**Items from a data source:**
>>>>>

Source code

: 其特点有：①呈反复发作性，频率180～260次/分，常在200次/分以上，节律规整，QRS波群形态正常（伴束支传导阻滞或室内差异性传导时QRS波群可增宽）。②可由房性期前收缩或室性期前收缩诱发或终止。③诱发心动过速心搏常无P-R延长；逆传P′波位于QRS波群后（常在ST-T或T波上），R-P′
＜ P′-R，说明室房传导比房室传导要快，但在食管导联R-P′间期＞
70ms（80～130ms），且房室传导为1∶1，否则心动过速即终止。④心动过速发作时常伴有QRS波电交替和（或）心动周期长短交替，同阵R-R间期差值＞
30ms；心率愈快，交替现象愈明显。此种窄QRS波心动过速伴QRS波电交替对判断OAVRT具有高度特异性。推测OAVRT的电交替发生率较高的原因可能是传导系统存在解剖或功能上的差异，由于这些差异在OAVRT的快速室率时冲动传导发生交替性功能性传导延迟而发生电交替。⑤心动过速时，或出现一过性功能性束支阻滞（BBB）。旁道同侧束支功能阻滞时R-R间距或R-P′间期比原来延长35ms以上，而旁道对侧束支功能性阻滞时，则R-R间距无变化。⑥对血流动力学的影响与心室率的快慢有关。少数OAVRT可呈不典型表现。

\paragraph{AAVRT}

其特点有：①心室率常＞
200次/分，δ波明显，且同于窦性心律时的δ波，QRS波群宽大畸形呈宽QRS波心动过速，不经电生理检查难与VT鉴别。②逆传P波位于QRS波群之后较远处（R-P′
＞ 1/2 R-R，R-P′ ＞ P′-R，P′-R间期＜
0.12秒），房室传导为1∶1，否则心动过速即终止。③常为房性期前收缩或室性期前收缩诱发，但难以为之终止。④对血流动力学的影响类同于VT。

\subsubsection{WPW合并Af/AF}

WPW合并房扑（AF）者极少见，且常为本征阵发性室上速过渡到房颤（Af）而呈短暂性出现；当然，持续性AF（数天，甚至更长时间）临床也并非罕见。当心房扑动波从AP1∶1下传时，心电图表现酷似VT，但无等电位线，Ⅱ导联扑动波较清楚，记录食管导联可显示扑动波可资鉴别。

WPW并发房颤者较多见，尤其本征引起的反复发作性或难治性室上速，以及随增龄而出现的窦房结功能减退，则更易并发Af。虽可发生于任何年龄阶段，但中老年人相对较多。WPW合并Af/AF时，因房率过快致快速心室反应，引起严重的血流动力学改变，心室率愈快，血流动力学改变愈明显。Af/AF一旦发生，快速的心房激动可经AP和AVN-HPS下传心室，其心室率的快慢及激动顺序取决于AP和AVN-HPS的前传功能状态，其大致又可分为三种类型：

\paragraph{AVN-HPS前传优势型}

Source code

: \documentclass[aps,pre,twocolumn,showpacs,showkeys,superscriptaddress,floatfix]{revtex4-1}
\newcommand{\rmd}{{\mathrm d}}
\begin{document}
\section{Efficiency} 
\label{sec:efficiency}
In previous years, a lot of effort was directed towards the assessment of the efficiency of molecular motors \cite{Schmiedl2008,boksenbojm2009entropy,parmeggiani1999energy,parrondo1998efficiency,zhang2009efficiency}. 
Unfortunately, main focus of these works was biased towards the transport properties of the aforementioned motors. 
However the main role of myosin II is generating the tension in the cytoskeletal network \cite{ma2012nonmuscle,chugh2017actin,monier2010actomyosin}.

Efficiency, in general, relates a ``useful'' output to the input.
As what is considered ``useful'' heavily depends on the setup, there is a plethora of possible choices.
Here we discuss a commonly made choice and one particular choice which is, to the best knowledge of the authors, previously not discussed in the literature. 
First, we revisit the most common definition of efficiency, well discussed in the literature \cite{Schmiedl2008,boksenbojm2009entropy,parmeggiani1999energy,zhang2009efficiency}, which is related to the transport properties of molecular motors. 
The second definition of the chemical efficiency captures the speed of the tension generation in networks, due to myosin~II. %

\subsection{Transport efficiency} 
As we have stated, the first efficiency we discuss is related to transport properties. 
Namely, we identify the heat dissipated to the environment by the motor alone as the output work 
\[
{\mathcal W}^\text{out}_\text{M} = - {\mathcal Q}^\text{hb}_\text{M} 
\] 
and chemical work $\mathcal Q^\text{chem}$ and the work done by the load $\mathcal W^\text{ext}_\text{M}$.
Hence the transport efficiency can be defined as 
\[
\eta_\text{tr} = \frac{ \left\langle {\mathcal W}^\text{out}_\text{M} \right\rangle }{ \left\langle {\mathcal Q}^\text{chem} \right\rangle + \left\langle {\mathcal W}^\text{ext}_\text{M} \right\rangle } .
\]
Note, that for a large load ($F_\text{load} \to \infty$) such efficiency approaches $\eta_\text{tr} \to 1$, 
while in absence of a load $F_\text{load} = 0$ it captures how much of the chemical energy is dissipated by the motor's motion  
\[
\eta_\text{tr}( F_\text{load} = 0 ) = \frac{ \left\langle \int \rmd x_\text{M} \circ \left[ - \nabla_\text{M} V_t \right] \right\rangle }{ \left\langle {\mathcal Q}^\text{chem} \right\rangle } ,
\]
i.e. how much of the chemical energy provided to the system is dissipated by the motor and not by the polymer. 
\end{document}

<<<<<

**ACTIVITY:**
Repeat every line exactly, starting with the first line of the entries, and stop once the line containing "200次/分，δ波明显，且同" has been given.

**RESULT OF THIS TASK:**
Source code

: 其特点有：①呈反复发作性，频率180～260次/分，常在200次/分以上，节律规整，QRS波群形态正常（伴束支传导阻滞或室内差异性传导时QRS波群可增宽）。②可由房性期前收缩或室性期前收缩诱发或终止。③诱发心动过速心搏常无P-R延长；逆传P′波位于QRS波群后（常在ST-T或T波上），R-P′
＜ P′-R，说明室房传导比房室传导要快，但在食管导联R-P′间期＞
70ms（80～130ms），且房室传导为1∶1，否则心动过速即终止。④心动过速发作时常伴有QRS波电交替和（或）心动周期长短交替，同阵R-R间期差值＞
30ms；心率愈快，交替现象愈明显。此种窄QRS波心动过速伴QRS波电交替对判断OAVRT具有高度特异性。推测OAVRT的电交替发生率较高的原因可能是传导系统存在解剖或功能上的差异，由于这些差异在OAVRT的快速室率时冲动传导发生交替性功能性传导延迟而发生电交替。⑤心动过速时，或出现一过性功能性束支阻滞（BBB）。旁道同侧束支功能阻滞时R-R间距或R-P′间期比原来延长35ms以上，而旁道对侧束支功能性阻滞时，则R-R间距无变化。⑥对血流动力学的影响与心室率的快慢有关。少数OAVRT可呈不典型表现。

\paragraph{AAVRT}

其特点有：①心室率常＞
200次/分，δ波明显，且同于窦性心律时的δ波，QRS波群宽大畸形呈宽QRS波心动过速，不经电生理检查难与VT鉴别。②逆传P波位于QRS波群之后较远处（R-P′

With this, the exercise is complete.